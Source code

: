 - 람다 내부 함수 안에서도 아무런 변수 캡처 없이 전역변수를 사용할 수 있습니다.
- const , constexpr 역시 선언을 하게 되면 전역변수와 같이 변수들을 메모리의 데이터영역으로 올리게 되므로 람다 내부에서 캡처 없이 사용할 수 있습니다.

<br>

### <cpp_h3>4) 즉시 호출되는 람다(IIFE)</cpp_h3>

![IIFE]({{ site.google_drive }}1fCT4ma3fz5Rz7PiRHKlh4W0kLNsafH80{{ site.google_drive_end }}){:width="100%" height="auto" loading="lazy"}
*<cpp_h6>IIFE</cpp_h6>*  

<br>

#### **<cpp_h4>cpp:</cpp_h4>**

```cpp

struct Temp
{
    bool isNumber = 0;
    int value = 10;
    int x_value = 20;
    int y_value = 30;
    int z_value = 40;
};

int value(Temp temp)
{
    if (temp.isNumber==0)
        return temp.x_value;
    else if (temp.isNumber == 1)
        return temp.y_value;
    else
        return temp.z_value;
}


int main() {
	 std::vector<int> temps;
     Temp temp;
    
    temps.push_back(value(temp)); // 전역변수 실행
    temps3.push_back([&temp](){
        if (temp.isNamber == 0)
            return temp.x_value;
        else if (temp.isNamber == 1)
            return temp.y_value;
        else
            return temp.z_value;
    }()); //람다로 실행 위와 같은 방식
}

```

·····

__What to do__
Could you report how many lines of the listing above hold "IIFE"? Only the number is needed.

__Exercise result__
3